It was untrue what one heard — that the recluse’s crooked devil hips made him go sidesaddle. He sat upright even in sleep, tottering only at the neck, feet loose in his stirrups, the horse’s flanks squeezed between his legs.

She snapped her fingers at the horse, but it never even broke its pace. It passed her right by and kept going.

It was about midnight. Low sun. She continued into the particulate cloud the dray had raised. She was nineteen, alone in high wool stockings, her foolish red hair stuck all over with cinders. The road turned to follow a glacial riverbank from which junipers grew like mangy fur in thickets that she would have liked to destroy. Rain. Then hail: a continuous volleying of bird shot. And she started to cry.

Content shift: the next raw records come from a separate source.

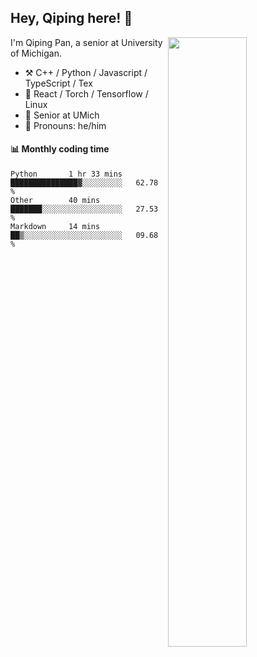 

## Hey, Qiping here! :wave:

[<img align="right" width="50%" src="https://github-readme-stats.vercel.app/api?username=ppppqp&theme=dark&show_icons=true">](https://metrics.lecoq.io/ppppqp?template=classic)


I'm Qiping Pan, a senior at University of Michigan.

-   :hammer_and_pick: C++ / Python / Javascript / TypeScript / Tex
-   :pencil: React / Torch / Tensorflow / Linux 
-   :seedling: Senior at UMich
-   :man: Pronouns: he/him



#### :bar_chart: Monthly coding time

<!--START_SECTION:waka-->
```text
Python       1 hr 33 mins    ███████████████▓░░░░░░░░░   62.78 % 
Other        40 mins         ███████░░░░░░░░░░░░░░░░░░   27.53 % 
Markdown     14 mins         ██▒░░░░░░░░░░░░░░░░░░░░░░   09.68 % 
```
<!--END_SECTION:waka-->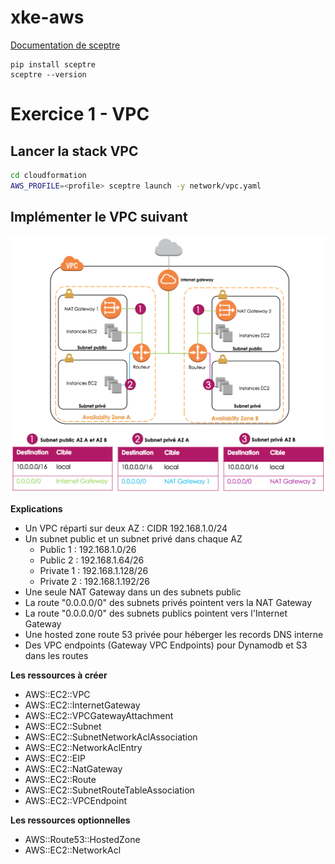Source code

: # xke-aws

[Documentation de sceptre](https://sceptre.cloudreach.com/latest/docs/get_started.html)
```
pip install sceptre
sceptre --version
```


# Exercice 1 - VPC
## Lancer la stack VPC
```bash
cd cloudformation
AWS_PROFILE=<profile> sceptre launch -y network/vpc.yaml
```

## Implémenter le VPC suivant
![alt text](vpc.png "VPC")

**Explications**
* Un VPC réparti sur deux AZ : CIDR 192.168.1.0/24
* Un subnet public et un subnet privé dans chaque AZ
    * Public 1 : 192.168.1.0/26
    * Public 2 : 192.168.1.64/26
    * Private 1 : 192.168.1.128/26 
    * Private 2 : 192.168.1.192/26
* Une seule NAT Gateway dans un des subnets public
* La route "0.0.0.0/0" des subnets privés pointent vers la NAT Gateway
* La route "0.0.0.0/0" des subnets publics pointent vers l'Internet Gateway
* Une hosted zone route 53 privée pour héberger les records DNS interne
* Des VPC endpoints (Gateway VPC Endpoints) pour Dynamodb et S3 dans les routes  

**Les ressources à créer**
* AWS::EC2::VPC
* AWS::EC2::InternetGateway
* AWS::EC2::VPCGatewayAttachment
* AWS::EC2::Subnet
* AWS::EC2::SubnetNetworkAclAssociation
* AWS::EC2::NetworkAclEntry
* AWS::EC2::EIP
* AWS::EC2::NatGateway
* AWS::EC2::Route
* AWS::EC2::SubnetRouteTableAssociation
* AWS::EC2::VPCEndpoint

**Les ressources optionnelles**
* AWS::Route53::HostedZone 
* AWS::EC2::NetworkAcl
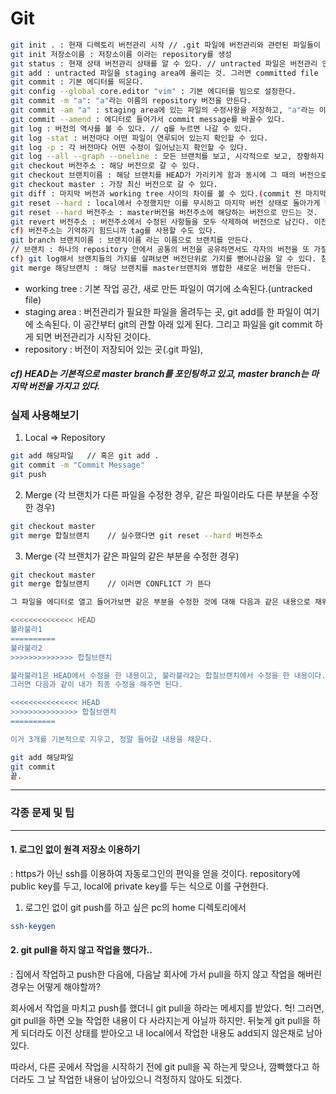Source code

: # Git

```bash
git init . : 현재 디렉토리 버전관리 시작 // .git 파일에 버전관리와 관련된 파일들이 있음.
git init 저장소이름 : 저장소이름 이라는 repository를 생성
git status : 현재 상태 버전관리 상태를 알 수 있다. // untracted 파일은 버전관리 안 들어간 것.
git add : untracted 파일을 staging area에 올리는 것. 그러면 committed file
git commit : 기본 에디터를 띄운다.
git config --global core.editor "vim" : 기본 에디터를 빔으로 설정한다.
git commit -m "a": "a"라는 이름의 repository 버전을 만든다.
git commit -am "a" : staging area에 있는 파일의 수정사항을 저장하고, "a"라는 이름의 repository 버전을 만든다.
git commit --amend : 에디터로 들어가서 commit message를 바꿀수 있다.
git log : 버전의 역사를 볼 수 있다. // q를 누르면 나갈 수 있다.
git log -stat : 버전마다 어떤 파일이 연루되어 있는지 확인할 수 있다.
git log -p : 각 버전마다 어떤 수정이 일어났는지 확인할 수 있다.
git log --all --graph --oneline : 모든 브랜치를 보고, 시각적으로 보고, 장황하지 않게 log보기
git checkout 버전주소 : 해당 버전으로 갈 수 있다.
git checkout 브랜치이름 : 해당 브랜치를 HEAD가 가리키게 함과 동시에 그 때의 버전으로 간다.
git checkout master : 가장 최신 버전으로 갈 수 있다.
git diff : 마지막 버전과 working tree 사이의 차이를 볼 수 있다.(commit 전 마지막 기회로 이전상태를 보여준다고 생각하면 된다.)
git reset --hard : local에서 수정했지만 이를 무시하고 마지막 버전 상태로 돌아가게 하는 것.
git reset --hard 버전주소 : master버전을 버전주소에 해당하는 버전으로 만드는 것.
git revert 버전주소 : 버전주소에서 수정된 사항들을 모두 삭제하여 버전으로 남긴다. 이전 상태로 돌리기는 돌리는데 역사를 남기기 위해서 사용한다.
cf) 버전주소는 기억하기 힘드니까 tag를 사용할 수도 있다.
git branch 브랜치이름 : 브랜치이름 라는 이름으로 브랜치를 만든다. 
// 브랜치 : 하나의 repository 안에서 공통의 버전을 공유하면서도 각자의 버전을 또 가질 수 있는 개념
cf) git log해서 브랜치들의 가지를 살펴보면 버전단위로 가지를 뻗어나감을 알 수 있다. 참고.
git merge 해당브랜치 : 해당 브랜치를 master브랜치와 병합한 새로운 버전을 만든다.
```

* working tree : 기본 작업 공간, 새로 만든 파일이 여기에 소속된다.(untracked file)
* staging area : 버전관리가 필요한 파일을 올려두는 곳, git add를 한 파일이 여기에 소속된다. 이 공간부터 git의 관할 아래 있게 된다. 그리고 파일을 git commit 하게 되면 버전관리가 시작된 것이다. 
* repository : 버전이 저장되어 있는 곳(.git 파일), 



##### cf) HEAD는 기본적으로 master branch를 포인팅하고 있고, master branch는 마지막 버전을 가지고 있다.



### 실제 사용해보기

1. Local => Repository

```bash
git add 해당파일   // 혹은 git add .
git commit -m "Commit Message"
git push
```



2. Merge (각 브랜치가 다른 파일을 수정한 경우, 같은 파일이라도 다른 부분을 수정한 경우)

```bash
git checkout master
git merge 합칠브랜치    // 실수했다면 git reset --hard 버전주소
```



3. Merge (각 브랜치가 같은 파일의 같은 부분을 수정한 경우)

```bash
git checkout master
git merge 합칠브랜치    // 이러면 CONFLICT 가 뜬다
```

```bash
그 파일을 에디터로 열고 들어가보면 같은 부분을 수정한 것에 대해 다음과 같은 내용으로 채워져있다.

<<<<<<<<<<<<<< HEAD
불라불라1
==========
불라불라2
>>>>>>>>>>>>>> 합칠브랜치

불라불라1은 HEAD에서 수정을 한 내용이고, 불라불라2는 합칠브랜치에서 수정을 한 내용이다.
그러면 다음과 같이 내가 최종 수정을 해주면 된다.

<<<<<<<<<<<<<<< HEAD
>>>>>>>>>>>>>>> 합칠브랜치
==========

이거 3개를 기본적으로 지우고, 정말 들어갈 내용을 채운다.
```

```bash
git add 해당파일  
git commit
끝.
```







-----------------------------------------------------------------------------------------------------------------------------------------------------------

### 각종 문제 및 팁

-------------------------------------------

#### 1. 로그인 없이 원격 저장소 이용하기

 : https가 아닌 ssh를 이용하여 자동로그인의 편익을 얻을 것이다. repository에 public key를 두고, local에 private key를 두는 식으로 이를 구현한다.

1) 로그인 없이 git push를 하고 싶은 pc의 home 디렉토리에서

```bash
ssh-keygen
```





#### 2. git pull을 하지 않고 작업을 했다가..

 : 집에서 작업하고 push한 다음에, 다음날 회사에 가서 pull을 하지 않고 작업을 해버린 경우는 어떻게 해야할까?

회사에서 작업을 마치고 push를 했더니 git pull을 하라는 메세지를 받았다. 헉! 그러면, git pull을 하면 오늘 작업한 내용이 다 사라지는게 아닐까 하지만. 뒤늦게 git pull을 하게 되더라도 이전 상태를 받아오고 내 local에서 작업한 내용도 add되지 않은채로 남아있다. 

따라서, 다른 곳에서 작업을 시작하기 전에 git pull을 꼭 하는게 맞으나, 깜빡했다고 하더라도 그 날 작업한 내용이 남아있으니 걱정하지 않아도 되겠다.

The trail switchbacked toward a high ridge. Birds squabbled for shelter amid the foliage of the only tree. The bicycle punished her on the slopes, but she would not give it up. She came to the top — no, nearly. Then the top at last, and a valley spilled under her, glowing with pink lichens, moss, and heavy tides of grass under the low clouds. Some structures were submerged in the greenery, their walls broken down, their turf roofs subsided. One habitable homestead sat in a mown field. In the open mouth of the stone barn a hay rake presided, its wooden wheels rotting, a tarp tied over its teeth. She saw for many miles. Nobody about. The nauseating recognition that bad luck was forcing her to do something shameful sent a thrill of freedom through her heart. She went toward the homestead in longer paces, down the valley wall, to the field, to the doorway of the barn. Her sinners’ legs carried her under the timber lintel.

Inside, a chair, a jacket folded on it. The dray parked in the shadows. Straw and pebbles underfoot. Dank. She went through a swinging door, and the sudden dark engulfed her. Somewhere the horse was breathing slow and stertorous. She groped for it. A girl and a horse alone in the dark. A dream of speed. It was late summer. She had not known proper darkness for months, and the building seemed to expand, the invisible walls to race away. The horse’s vaporous breath came to her hand.

Then a rustle as of a chicken scrambling, some yards off. A run of wet and helpless human coughs. The dusty floral smell of hay.

“Hello, sir? Is there someone there?” Dizzily searching out the lost door. She cleared her throat. “My name is Hallveig Jónsdóttir. It’s — it’s raining.”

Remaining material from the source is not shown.